In Honor of Women’s History Month, I present my grandmother:
Rachel Louise Rotthouse Webster
In addition to honoring those women who have changed the world, I think it is important to honor those women who have been so important in our individual lives. I present to you Rachel Louise Rotthouse, who married John Coleman Webster, Jr., my grandmother.
Born in 1908, Rachel grew up on Cherrywood Farm located just off Concord Pike, in the area now known as Blue Rock Manor. Her grandparents immigrated from Germany, and her father was the first born in the United States in 1879. Rachel attended the one-room, multi-grade school on Concord Pike, and learned all about farming. She learned how to make cheese and sausage, how to plant and harvest, how to preserve the harvest for the long winter months. She always loved reading and learning, and Rachel became the teacher in that one-room school.
Rachel caught the eye of a young farmer, John Webster, and he talked her into marrying him in 1924. She moved into the large farmhouse with his parents.
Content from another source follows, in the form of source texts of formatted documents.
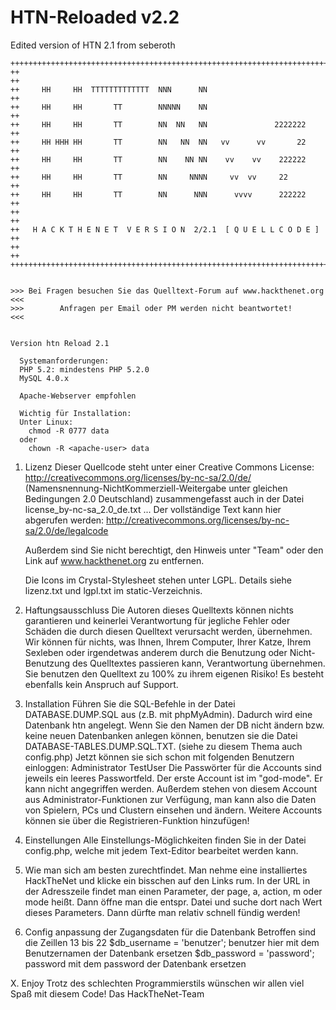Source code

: # HTN-Reloaded v2.2
Edited version of HTN 2.1 from seberoth



    +++++++++++++++++++++++++++++++++++++++++++++++++++++++++++++++++++++++++
    ++                                                                     ++
    ++     HH     HH  TTTTTTTTTTTTT  NNN      NN                           ++
    ++     HH     HH       TT        NNNNN    NN                           ++
    ++     HH     HH       TT        NN  NN   NN               2222222     ++
    ++     HH HHH HH       TT        NN   NN  NN   vv      vv       22     ++
    ++     HH     HH       TT        NN    NN NN    vv    vv    222222     ++
    ++     HH     HH       TT        NN     NNNN     vv  vv     22         ++
    ++     HH     HH       TT        NN      NNN      vvvv      222222     ++
    ++                                                                     ++
    ++   H A C K T H E N E T  V E R S I O N  2/2.1  [ Q U E L L C O D E ]  ++
    ++                                                                     ++
    +++++++++++++++++++++++++++++++++++++++++++++++++++++++++++++++++++++++++


    >>> Bei Fragen besuchen Sie das Quelltext-Forum auf www.hackthenet.org <<<
    >>>        Anfragen per Email oder PM werden nicht beantwortet!        <<<

    
    Version htn Reload 2.1

      Systemanforderungen:
      PHP 5.2: mindestens PHP 5.2.0
      MySQL 4.0.x
    
      Apache-Webserver empfohlen
      
      Wichtig für Installation:
      Unter Linux:
        chmod -R 0777 data
      oder
        chown -R <apache-user> data           
    
1. Lizenz
   Dieser Quellcode steht unter einer Creative Commons License:
   http://creativecommons.org/licenses/by-nc-sa/2.0/de/
   (Namensnennung-NichtKommerziell-Weitergabe unter gleichen Bedingungen 2.0 Deutschland)
   zusammengefasst auch in der Datei license_by-nc-sa_2.0_de.txt ...
   Der vollständige Text kann hier abgerufen werden: http://creativecommons.org/licenses/by-nc-sa/2.0/de/legalcode
   
   Außerdem sind Sie nicht berechtigt, den Hinweis unter "Team" oder den Link auf www.hackthenet.org zu entfernen.
   
   Die Icons im Crystal-Stylesheet stehen unter LGPL. Details siehe lizenz.txt und
   lgpl.txt im static-Verzeichnis.

2. Haftungsausschluss
   Die Autoren dieses Quelltexts können nichts garantieren und keinerlei Verantwortung
   für jegliche Fehler oder Schäden die durch diesen Quelltext verursacht werden, übernehmen.
   Wir können für nichts, was Ihnen, Ihrem Computer, Ihrer Katze, Ihrem Sexleben oder irgendetwas
   anderem durch die Benutzung oder Nicht-Benutzung des Quelltextes passieren kann, Verantwortung
   übernehmen. Sie benutzen den Quelltext zu 100% zu ihrem eigenen Risiko!
   Es besteht ebenfalls kein Anspruch auf Support.
   
3. Installation
   Führen Sie die SQL-Befehle in der Datei DATABASE.DUMP.SQL aus (z.B. mit phpMyAdmin).
   Dadurch wird eine Datenbank htn angelegt.
   Wenn Sie den Namen der DB nicht ändern bzw. keine neuen Datenbanken anlegen können,
   benutzen sie die Datei DATABASE-TABLES.DUMP.SQL.TXT.
   (siehe zu diesem Thema auch config.php)
   Jetzt können sie sich schon mit folgenden Benutzern einloggen:
    Administrator
    TestUser
   Die Passwörter für die Accounts sind jeweils ein leeres Passwortfeld. Der erste
   Account ist im "god-mode". Er kann nicht angegriffen werden. Außerdem stehen
   von diesem Account aus Administrator-Funktionen zur Verfügung, man kann also die Daten
   von Spielern, PCs und Clustern einsehen und ändern.
   Weitere Accounts können sie über die Registrieren-Funktion hinzufügen!

4. Einstellungen
   Alle Einstellungs-Möglichkeiten finden Sie in der Datei config.php, welche mit jedem Text-Editor bearbeitet
   werden kann.

5. Wie man sich am besten zurechtfindet.
   Man nehme eine installiertes HackTheNet und klicke ein bisschen auf den Links rum.
   In der URL in der Adresszeile findet man einen Parameter, der page, a, action, m oder
   mode heißt.
   Dann öffne man die entspr. Datei und suche dort nach Wert dieses Parameters. Dann dürfte
   man relativ schnell fündig werden!

6. Config anpassung der Zugangsdaten für die Datenbank
   Betroffen sind die Zeillen 13 bis 22
   $db_username = 'benutzer';  benutzer hier mit dem Benutzernamen der Datenbank ersetzen
   $db_password = 'password';  password mit dem password der Datenbank ersetzen
   
X. Enjoy
   Trotz des schlechten Programmierstils wünschen wir allen viel Spaß mit diesem Code!
   Das HackTheNet-Team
The kitchen was a lean to, there was not yet indoor plumbing, and the to-do list on the farm was miles long. The 1920s saw the addition of three children, with two more following in the 1930s. In addition to raising food for themselves, produce and meat were raised to sell at the King Street Farmers Market in Wilmington. Rachel made sausage to sell there, as well as cottage cheese, as well as making bouquets of flowers. She raised the children, made the meals, canned vegetables and fruits for winter eating, sewed all the girls’ clothes, and kept the farm going.
In her spare time (what spare time?!), Rachel started painting. And she entered her paintings in local shows, and frequently won awards. She studied with various teachers, including Henriette Wyeth (older sister of Andrew Wyeth). Her paintings were added to many local collections, including the Hotel du Pont. And when the children were grown, Rachel taught herself to play the organ, and she served as her church’s organist for many years.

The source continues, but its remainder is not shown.